REQUIRED WORK:
Your answer must be the exact lines from the one holding "<p>가장 먼저 하드웨어로부터" through the final line of the records below, both included, and nothing more.

- - - -

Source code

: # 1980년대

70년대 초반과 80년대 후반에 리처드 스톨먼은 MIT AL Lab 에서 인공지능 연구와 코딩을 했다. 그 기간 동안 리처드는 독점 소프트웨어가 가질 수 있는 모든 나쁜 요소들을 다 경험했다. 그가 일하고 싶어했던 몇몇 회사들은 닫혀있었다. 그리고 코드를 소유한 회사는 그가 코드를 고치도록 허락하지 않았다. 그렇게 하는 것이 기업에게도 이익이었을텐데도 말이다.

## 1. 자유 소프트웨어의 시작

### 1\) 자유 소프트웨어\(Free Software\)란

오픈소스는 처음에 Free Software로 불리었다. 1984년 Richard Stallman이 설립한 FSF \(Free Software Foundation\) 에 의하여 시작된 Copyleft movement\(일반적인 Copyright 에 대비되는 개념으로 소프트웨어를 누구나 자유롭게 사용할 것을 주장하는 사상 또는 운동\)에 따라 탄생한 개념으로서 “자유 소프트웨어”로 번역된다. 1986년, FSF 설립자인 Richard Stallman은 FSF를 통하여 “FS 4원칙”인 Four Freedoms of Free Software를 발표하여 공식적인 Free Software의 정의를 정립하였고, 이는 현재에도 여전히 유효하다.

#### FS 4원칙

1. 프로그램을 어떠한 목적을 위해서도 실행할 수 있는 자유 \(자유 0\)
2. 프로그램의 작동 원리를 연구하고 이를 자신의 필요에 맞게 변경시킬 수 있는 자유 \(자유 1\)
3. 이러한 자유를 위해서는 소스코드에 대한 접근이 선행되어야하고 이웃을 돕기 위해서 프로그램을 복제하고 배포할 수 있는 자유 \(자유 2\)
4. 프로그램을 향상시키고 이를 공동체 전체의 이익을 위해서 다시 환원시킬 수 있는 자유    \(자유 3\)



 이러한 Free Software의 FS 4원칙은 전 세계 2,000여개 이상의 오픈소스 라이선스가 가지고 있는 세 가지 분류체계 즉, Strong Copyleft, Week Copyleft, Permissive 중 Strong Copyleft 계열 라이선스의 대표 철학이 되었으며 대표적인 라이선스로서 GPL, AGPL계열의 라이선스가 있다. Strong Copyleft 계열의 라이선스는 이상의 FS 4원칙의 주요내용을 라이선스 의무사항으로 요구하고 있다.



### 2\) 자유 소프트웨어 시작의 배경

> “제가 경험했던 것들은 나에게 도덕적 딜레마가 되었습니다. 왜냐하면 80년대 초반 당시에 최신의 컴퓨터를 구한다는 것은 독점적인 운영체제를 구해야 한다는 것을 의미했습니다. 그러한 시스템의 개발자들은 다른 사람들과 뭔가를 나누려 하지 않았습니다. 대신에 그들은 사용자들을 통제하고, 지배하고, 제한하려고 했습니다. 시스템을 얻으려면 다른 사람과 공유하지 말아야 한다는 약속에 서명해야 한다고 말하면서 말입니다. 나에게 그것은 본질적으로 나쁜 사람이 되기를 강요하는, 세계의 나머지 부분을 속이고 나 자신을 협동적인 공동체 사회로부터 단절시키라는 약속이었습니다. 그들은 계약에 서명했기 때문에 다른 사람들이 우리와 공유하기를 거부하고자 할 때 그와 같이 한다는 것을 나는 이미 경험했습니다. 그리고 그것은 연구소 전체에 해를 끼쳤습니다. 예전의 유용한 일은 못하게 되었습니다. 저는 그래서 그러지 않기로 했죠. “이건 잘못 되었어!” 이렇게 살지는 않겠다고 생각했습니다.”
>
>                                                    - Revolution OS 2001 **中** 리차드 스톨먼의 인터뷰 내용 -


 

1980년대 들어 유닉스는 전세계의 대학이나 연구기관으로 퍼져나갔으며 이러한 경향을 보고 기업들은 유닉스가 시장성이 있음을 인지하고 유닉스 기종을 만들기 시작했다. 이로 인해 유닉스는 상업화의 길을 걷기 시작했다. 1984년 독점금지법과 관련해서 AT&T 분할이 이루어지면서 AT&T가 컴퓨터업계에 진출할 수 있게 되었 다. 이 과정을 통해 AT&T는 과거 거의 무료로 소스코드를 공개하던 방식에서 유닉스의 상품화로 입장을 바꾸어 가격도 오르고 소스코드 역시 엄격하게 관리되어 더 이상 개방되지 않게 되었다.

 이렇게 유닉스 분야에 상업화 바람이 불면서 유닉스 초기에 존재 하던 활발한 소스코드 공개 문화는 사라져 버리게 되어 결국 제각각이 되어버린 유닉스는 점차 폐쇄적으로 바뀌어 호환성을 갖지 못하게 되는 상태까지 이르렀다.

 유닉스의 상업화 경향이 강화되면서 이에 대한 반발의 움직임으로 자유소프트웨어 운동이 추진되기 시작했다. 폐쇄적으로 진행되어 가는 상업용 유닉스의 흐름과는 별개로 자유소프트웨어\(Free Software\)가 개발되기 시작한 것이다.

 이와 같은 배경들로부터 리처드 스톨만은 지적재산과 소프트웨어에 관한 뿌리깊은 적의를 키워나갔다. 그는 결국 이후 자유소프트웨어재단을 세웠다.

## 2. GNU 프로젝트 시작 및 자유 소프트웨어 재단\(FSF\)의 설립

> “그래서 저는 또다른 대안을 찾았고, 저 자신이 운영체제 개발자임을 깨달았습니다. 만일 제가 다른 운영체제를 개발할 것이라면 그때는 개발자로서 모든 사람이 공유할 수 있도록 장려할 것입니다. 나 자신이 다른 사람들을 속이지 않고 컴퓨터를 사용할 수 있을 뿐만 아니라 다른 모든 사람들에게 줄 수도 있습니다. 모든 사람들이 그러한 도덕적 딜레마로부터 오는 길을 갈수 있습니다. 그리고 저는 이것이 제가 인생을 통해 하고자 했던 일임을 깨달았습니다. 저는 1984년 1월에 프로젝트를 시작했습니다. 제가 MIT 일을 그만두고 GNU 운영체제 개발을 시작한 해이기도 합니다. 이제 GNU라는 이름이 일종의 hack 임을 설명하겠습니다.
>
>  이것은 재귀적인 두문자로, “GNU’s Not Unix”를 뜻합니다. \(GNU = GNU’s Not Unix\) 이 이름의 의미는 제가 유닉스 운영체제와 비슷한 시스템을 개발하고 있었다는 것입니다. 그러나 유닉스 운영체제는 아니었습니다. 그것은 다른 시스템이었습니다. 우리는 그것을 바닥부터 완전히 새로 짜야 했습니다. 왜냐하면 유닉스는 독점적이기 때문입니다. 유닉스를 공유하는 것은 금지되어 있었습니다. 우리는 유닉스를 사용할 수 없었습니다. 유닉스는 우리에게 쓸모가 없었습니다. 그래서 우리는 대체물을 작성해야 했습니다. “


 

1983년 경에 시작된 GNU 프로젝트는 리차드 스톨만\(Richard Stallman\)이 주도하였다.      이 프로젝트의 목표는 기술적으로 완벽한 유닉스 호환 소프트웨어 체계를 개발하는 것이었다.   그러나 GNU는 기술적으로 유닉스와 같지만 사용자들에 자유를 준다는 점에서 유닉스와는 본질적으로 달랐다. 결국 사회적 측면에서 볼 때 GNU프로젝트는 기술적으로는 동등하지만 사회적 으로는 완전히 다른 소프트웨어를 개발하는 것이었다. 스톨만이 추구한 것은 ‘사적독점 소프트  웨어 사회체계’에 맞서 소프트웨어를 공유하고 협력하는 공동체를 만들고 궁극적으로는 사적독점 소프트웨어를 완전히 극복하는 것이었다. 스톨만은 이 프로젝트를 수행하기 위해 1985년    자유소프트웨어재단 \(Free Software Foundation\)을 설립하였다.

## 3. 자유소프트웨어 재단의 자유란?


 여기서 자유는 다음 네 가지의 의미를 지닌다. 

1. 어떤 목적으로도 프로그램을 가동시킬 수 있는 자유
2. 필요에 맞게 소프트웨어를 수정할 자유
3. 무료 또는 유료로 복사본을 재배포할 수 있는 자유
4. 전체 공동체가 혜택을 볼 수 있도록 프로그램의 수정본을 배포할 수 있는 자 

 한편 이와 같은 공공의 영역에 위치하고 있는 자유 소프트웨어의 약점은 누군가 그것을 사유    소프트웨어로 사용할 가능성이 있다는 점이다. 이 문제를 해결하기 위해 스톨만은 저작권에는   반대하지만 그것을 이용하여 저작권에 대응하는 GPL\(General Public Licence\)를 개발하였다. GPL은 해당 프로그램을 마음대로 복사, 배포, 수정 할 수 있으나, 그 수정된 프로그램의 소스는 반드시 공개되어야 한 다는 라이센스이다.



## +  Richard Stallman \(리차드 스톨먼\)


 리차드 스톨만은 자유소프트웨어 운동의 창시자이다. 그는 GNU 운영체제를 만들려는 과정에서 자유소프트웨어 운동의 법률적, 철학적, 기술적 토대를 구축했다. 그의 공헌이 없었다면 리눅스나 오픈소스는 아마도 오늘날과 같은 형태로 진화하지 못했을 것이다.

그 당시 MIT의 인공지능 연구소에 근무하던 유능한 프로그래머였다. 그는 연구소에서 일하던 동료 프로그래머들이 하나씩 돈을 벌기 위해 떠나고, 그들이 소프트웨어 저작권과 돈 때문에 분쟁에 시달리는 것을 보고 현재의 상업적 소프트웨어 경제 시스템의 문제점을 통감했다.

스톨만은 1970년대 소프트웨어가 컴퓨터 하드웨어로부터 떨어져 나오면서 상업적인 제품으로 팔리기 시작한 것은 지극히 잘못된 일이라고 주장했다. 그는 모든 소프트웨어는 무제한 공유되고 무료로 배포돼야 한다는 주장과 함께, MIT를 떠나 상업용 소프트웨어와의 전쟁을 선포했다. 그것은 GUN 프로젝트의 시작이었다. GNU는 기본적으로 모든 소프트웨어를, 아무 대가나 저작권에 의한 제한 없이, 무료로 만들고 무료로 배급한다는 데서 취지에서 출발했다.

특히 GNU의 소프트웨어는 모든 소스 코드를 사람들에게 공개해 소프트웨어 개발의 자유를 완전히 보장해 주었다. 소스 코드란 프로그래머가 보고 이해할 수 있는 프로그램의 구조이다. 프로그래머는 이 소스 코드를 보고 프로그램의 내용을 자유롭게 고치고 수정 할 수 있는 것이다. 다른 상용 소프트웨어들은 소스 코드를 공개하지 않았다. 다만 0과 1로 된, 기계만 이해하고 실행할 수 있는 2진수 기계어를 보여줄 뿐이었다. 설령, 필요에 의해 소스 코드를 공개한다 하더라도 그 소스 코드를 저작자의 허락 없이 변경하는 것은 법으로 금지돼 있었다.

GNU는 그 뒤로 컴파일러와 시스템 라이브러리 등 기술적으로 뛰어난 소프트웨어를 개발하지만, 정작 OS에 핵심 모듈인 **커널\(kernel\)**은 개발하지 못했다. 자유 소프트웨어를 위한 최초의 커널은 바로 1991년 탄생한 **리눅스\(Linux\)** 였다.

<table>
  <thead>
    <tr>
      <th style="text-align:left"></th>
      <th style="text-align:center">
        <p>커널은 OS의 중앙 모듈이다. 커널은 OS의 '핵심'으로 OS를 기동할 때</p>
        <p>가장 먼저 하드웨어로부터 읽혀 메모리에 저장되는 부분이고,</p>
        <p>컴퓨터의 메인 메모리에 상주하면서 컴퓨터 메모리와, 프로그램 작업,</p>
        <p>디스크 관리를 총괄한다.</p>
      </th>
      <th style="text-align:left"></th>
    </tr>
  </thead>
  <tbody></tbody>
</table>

- - - -

ANSWER BOX:
        <p>가장 먼저 하드웨어로부터 읽혀 메모리에 저장되는 부분이고,</p>
        <p>컴퓨터의 메인 메모리에 상주하면서 컴퓨터 메모리와, 프로그램 작업,</p>
        <p>디스크 관리를 총괄한다.</p>
      </th>
      <th style="text-align:left"></th>
    </tr>
  </thead>
  <tbody></tbody>
</table>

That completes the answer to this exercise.